The lighthouse and jetties at Port Said, located at the northern terminus of the Suez canal, and completed in 1869, were built of concrete of Teil lime and Port Said sand. The lighthouse is a monolith 180 feet high. In the construction 120,000 tons of Teil hydraulic lime were used. It was an important engineering feat involving 25,000 blocks, each weighing twenty-five tons.

Tall al Faramah, also called Pelusium, is of Ecclesiastical and archeological importance.
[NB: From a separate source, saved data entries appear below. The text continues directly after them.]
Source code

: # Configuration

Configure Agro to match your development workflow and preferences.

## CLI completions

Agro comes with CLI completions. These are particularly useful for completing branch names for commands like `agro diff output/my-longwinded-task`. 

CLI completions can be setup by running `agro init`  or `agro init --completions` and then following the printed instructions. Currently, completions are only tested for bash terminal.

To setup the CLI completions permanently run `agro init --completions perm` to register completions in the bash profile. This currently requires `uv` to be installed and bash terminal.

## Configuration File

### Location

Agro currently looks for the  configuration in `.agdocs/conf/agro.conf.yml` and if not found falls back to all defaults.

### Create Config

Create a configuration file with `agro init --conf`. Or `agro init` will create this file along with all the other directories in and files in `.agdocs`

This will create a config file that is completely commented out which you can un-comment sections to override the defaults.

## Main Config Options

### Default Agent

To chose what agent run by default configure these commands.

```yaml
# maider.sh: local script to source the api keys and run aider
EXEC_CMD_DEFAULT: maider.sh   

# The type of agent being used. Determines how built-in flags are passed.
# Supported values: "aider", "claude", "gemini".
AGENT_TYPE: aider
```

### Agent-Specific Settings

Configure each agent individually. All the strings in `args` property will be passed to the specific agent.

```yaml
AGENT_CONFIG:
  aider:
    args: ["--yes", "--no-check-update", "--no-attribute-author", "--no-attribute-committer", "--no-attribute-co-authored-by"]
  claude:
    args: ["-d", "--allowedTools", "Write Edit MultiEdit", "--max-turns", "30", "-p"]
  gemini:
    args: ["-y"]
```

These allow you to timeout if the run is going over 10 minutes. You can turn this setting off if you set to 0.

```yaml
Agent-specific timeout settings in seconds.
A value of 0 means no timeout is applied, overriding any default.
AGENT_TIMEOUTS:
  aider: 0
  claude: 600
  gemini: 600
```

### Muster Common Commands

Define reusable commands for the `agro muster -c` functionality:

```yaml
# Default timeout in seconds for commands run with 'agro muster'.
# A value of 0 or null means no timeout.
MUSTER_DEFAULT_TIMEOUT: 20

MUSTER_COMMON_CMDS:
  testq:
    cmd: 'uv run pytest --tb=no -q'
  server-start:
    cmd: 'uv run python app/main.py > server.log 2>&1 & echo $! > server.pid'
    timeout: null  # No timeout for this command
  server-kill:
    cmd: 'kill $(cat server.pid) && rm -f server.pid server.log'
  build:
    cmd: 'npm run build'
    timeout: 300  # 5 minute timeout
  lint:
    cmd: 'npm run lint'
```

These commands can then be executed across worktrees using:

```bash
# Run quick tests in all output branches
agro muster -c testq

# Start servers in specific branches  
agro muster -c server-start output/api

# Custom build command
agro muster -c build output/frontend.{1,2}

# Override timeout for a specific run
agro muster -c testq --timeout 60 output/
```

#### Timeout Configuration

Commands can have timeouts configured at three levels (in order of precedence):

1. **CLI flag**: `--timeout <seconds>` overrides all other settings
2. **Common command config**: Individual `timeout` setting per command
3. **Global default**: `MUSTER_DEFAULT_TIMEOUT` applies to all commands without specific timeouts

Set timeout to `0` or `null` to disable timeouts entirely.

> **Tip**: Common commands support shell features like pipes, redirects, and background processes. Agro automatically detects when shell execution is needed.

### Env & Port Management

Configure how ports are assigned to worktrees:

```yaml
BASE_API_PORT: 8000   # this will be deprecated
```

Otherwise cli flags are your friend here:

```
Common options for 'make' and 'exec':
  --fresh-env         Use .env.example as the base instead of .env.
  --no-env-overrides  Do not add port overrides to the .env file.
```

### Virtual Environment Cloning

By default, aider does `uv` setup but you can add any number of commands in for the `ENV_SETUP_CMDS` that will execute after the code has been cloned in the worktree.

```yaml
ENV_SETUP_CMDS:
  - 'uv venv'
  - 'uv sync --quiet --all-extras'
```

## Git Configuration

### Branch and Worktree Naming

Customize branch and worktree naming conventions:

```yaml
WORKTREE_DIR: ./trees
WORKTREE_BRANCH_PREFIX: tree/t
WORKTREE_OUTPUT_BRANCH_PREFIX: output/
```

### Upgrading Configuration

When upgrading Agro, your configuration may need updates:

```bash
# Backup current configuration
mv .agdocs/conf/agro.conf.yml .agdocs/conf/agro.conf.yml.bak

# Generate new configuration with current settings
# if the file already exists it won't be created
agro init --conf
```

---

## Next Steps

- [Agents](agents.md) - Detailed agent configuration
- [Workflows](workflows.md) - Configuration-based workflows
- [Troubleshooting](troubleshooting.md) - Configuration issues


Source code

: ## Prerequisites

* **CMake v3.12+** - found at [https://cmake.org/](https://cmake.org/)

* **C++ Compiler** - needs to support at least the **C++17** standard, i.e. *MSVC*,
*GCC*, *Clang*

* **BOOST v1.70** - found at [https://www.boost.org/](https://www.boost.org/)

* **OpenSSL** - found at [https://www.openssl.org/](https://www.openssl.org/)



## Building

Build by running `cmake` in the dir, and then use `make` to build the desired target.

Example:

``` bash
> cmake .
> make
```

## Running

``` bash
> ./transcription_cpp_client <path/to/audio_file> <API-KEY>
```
It is an archeological, prehistoric site with ruins and a Byzantine church.

In 2004, the marine sector of Egypt had 3,013 fishermen who were categorized in the recreational fishing sector, fishing in and around the Mediterranean Sea and Red Sea. "Recreational fishing is widely practised along the Mediterranean Coast", where Port Said is located.
Tel Tennis is an island (also called Tinnis or Thenessus) located 7 km southwest of Port Said on Lake Manzala and can be reached from Port Said by boat.

One can find historic churches in Port Said Governorate. There is a Roman Church, established in 1926, a Melkite Greek Catholic Church called Saint Elias Greek Catholic Church, and an old French Cathedral.